## YOUR TASK
When a line of the records below contains the string "nvme", copy that whole line.

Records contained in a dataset
....
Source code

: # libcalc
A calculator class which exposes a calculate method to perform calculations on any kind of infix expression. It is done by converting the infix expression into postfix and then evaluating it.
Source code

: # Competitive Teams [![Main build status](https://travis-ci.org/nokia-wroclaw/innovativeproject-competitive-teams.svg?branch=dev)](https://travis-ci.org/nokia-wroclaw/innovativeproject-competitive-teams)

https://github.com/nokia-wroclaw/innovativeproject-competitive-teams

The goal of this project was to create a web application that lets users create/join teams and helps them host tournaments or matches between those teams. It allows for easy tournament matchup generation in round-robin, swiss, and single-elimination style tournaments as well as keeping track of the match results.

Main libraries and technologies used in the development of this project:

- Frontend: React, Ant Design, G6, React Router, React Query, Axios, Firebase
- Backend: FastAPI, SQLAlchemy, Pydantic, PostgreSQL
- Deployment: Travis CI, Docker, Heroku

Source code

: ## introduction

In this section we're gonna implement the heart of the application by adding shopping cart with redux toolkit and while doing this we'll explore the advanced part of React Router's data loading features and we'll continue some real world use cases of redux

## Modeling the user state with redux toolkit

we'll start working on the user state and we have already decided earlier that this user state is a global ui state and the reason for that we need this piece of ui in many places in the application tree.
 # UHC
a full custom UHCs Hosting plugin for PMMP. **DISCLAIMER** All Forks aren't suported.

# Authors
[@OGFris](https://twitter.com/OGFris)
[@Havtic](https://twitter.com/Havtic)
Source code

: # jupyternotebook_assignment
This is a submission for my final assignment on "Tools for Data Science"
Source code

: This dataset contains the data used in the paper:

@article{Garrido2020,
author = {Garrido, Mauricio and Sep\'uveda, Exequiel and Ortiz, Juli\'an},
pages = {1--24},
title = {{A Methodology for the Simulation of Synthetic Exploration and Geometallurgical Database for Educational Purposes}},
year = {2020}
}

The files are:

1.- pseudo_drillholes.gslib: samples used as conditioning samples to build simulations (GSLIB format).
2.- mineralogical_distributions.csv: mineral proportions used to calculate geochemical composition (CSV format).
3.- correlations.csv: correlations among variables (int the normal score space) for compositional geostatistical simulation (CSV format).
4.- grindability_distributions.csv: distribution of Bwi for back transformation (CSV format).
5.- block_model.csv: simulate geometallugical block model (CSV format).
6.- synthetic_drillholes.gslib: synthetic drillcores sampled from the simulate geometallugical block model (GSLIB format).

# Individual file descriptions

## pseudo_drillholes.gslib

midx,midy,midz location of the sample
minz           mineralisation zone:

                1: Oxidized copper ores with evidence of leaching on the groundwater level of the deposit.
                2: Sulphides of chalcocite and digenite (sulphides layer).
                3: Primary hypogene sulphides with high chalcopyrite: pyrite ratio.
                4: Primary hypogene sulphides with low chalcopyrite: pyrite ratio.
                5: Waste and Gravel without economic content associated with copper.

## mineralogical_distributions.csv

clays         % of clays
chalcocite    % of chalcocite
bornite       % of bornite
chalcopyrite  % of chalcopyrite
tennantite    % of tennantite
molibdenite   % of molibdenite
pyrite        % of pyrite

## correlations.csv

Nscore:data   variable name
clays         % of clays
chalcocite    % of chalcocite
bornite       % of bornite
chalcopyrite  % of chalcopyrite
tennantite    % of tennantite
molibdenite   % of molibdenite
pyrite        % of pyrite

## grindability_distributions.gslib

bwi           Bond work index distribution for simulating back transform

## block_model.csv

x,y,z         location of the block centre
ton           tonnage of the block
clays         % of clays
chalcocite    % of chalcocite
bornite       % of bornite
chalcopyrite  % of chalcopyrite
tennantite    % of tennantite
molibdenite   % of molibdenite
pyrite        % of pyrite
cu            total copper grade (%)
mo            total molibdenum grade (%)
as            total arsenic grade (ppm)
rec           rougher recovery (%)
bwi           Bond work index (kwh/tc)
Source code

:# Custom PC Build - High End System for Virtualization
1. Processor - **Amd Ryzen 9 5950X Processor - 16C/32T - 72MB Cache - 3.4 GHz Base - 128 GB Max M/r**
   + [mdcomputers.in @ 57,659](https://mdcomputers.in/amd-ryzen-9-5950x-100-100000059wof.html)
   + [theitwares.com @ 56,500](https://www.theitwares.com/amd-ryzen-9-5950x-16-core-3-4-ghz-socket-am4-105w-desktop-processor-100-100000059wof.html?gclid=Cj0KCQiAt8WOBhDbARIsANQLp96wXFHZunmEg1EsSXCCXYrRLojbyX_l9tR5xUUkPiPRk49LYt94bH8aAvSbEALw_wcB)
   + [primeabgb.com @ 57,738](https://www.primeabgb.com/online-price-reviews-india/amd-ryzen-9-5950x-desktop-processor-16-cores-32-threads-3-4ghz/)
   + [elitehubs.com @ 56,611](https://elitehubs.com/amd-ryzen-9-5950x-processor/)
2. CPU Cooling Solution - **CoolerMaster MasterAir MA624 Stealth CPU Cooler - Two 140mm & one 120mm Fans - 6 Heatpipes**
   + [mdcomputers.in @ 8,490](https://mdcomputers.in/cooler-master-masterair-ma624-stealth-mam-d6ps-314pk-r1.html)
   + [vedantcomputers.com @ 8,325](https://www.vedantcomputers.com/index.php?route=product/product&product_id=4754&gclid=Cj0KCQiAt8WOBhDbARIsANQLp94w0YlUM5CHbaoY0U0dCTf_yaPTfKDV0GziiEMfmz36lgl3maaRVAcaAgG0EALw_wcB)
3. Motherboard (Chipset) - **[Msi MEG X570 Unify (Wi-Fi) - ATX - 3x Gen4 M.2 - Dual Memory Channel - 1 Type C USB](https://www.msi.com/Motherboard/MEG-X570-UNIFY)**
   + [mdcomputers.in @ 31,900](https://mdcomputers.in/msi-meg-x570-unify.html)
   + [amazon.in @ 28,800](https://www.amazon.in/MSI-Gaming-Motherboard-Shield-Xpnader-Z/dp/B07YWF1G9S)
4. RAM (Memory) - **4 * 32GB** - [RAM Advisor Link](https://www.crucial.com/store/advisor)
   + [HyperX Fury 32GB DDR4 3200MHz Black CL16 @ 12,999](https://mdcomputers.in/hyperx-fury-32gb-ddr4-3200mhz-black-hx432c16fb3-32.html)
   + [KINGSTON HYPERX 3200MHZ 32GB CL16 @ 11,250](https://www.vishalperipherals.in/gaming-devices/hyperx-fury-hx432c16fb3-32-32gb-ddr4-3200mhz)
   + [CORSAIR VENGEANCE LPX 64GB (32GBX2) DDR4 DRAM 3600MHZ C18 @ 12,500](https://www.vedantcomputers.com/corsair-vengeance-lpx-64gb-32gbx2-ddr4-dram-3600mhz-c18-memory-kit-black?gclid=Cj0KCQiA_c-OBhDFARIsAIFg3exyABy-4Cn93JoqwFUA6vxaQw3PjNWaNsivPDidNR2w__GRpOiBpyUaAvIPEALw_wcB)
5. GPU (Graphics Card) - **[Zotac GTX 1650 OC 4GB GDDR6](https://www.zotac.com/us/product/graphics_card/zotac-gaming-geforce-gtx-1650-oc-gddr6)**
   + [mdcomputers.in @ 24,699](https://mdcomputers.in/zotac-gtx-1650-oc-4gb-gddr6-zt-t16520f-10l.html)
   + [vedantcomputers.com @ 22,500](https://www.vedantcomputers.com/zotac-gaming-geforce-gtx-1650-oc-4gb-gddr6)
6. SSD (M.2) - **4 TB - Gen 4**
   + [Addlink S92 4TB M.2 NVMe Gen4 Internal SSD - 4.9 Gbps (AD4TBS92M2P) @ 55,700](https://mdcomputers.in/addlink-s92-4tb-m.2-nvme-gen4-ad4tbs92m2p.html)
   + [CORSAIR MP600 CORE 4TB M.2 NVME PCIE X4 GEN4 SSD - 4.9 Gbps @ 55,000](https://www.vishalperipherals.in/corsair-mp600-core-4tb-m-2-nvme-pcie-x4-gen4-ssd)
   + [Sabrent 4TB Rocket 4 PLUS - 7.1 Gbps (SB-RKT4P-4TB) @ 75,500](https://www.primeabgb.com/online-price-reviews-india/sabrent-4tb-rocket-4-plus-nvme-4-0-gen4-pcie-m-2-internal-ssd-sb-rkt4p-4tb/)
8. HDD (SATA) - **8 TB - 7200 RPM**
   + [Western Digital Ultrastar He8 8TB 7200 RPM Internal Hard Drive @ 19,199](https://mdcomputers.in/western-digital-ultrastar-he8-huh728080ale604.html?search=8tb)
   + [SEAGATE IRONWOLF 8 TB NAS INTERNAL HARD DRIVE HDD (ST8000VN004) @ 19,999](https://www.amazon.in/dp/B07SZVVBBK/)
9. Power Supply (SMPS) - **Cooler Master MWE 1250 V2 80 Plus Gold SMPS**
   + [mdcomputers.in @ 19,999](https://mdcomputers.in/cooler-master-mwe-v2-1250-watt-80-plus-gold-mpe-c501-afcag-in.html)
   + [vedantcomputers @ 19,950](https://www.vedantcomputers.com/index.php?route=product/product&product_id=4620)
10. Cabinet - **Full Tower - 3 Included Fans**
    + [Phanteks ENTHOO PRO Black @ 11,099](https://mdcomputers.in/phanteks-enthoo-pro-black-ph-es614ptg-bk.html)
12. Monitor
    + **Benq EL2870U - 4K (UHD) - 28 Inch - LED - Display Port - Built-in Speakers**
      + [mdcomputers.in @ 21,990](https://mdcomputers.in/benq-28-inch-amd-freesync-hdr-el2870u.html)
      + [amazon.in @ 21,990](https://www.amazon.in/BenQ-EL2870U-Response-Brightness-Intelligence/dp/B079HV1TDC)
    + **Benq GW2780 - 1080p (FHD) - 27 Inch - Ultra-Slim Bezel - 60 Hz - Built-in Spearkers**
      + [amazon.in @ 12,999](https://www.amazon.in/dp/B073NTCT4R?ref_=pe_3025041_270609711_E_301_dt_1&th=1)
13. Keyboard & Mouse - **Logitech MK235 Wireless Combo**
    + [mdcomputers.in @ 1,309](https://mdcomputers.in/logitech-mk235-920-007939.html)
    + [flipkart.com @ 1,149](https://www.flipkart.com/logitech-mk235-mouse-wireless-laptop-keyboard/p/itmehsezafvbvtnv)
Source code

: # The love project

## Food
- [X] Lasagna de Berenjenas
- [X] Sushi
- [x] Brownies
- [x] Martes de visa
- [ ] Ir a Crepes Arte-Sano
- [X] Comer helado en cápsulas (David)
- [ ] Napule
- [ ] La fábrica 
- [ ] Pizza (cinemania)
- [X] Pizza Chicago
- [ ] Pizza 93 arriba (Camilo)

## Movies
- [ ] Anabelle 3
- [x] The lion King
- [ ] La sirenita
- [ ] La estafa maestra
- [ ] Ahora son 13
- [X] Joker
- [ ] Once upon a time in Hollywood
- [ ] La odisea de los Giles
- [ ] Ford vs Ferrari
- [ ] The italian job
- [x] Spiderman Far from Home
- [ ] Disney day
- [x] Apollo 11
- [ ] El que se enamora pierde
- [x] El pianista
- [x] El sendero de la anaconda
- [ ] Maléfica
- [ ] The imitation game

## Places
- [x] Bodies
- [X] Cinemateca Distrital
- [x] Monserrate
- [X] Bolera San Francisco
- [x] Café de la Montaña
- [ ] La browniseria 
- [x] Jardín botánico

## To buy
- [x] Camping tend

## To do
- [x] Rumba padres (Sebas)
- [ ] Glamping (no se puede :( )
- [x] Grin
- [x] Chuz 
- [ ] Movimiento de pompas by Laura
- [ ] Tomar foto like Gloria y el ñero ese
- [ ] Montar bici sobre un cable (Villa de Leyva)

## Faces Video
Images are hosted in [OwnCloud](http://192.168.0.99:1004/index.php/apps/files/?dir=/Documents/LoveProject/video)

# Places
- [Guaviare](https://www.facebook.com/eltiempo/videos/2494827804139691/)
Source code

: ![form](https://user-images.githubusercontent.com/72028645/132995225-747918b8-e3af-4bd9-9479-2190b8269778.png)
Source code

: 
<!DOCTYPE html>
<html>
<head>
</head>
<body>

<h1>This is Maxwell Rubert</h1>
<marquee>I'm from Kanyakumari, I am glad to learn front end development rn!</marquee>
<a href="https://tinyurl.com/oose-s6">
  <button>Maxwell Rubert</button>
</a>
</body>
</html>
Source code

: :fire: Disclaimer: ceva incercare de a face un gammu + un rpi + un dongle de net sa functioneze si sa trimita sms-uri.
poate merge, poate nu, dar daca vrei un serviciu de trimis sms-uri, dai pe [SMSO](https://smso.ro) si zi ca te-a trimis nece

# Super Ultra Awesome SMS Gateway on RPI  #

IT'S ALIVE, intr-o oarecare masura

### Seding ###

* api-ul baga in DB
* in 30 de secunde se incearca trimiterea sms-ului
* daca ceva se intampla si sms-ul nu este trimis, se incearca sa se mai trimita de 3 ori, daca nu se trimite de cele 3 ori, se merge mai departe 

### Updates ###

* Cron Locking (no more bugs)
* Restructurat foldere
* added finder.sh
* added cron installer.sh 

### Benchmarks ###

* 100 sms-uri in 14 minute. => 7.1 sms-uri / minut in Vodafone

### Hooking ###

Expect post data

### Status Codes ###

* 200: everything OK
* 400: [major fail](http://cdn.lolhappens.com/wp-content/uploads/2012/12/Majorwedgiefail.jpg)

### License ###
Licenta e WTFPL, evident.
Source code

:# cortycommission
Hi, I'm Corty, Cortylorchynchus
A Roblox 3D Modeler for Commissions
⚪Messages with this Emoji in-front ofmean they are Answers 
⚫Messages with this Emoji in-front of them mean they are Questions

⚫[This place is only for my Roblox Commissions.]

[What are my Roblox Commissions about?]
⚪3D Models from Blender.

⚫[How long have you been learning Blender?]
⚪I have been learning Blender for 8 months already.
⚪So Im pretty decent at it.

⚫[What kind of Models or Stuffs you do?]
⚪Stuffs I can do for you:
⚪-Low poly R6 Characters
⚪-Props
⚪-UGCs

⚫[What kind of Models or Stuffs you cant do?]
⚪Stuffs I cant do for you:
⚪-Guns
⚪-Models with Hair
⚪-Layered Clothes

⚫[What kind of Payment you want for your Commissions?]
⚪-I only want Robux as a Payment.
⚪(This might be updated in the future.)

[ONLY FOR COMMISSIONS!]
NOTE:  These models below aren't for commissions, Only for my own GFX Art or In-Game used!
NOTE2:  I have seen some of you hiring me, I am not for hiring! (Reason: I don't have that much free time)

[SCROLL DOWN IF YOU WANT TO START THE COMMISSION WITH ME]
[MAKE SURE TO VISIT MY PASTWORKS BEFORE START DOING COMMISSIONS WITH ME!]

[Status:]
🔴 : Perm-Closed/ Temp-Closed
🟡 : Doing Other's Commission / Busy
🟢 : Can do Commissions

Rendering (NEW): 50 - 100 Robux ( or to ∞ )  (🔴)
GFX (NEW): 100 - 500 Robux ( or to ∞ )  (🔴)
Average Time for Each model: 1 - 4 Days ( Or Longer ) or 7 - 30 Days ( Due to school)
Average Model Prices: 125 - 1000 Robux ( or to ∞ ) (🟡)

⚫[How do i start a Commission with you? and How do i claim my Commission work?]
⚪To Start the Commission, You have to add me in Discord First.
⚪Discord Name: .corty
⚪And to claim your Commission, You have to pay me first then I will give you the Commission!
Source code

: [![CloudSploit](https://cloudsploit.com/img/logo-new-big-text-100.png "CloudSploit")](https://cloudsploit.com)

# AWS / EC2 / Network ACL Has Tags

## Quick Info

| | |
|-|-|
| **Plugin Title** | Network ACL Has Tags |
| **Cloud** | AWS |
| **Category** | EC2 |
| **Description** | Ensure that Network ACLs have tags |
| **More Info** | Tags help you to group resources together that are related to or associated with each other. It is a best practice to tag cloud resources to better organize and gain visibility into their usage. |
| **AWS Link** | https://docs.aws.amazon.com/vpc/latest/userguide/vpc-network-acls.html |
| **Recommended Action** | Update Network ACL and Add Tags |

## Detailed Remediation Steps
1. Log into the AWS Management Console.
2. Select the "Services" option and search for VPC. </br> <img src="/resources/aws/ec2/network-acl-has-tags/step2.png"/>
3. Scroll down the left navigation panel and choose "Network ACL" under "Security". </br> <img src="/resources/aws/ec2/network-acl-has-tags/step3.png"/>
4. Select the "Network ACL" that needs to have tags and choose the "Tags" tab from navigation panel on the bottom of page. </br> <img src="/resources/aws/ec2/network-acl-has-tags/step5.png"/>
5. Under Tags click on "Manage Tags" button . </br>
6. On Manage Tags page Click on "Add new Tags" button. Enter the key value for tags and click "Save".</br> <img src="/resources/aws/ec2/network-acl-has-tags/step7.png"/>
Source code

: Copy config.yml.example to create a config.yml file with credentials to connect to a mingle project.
....
## ANSWER TO THIS PROBLEM
   + [Addlink S92 4TB M.2 NVMe Gen4 Internal SSD - 4.9 Gbps (AD4TBS92M2P) @ 55,700](https://mdcomputers.in/addlink-s92-4tb-m.2-nvme-gen4-ad4tbs92m2p.html)
   + [CORSAIR MP600 CORE 4TB M.2 NVME PCIE X4 GEN4 SSD - 4.9 Gbps @ 55,000](https://www.vishalperipherals.in/corsair-mp600-core-4tb-m-2-nvme-pcie-x4-gen4-ssd)
   + [Sabrent 4TB Rocket 4 PLUS - 7.1 Gbps (SB-RKT4P-4TB) @ 75,500](https://www.primeabgb.com/online-price-reviews-india/sabrent-4tb-rocket-4-plus-nvme-4-0-gen4-pcie-m-2-internal-ssd-sb-rkt4p-4tb/)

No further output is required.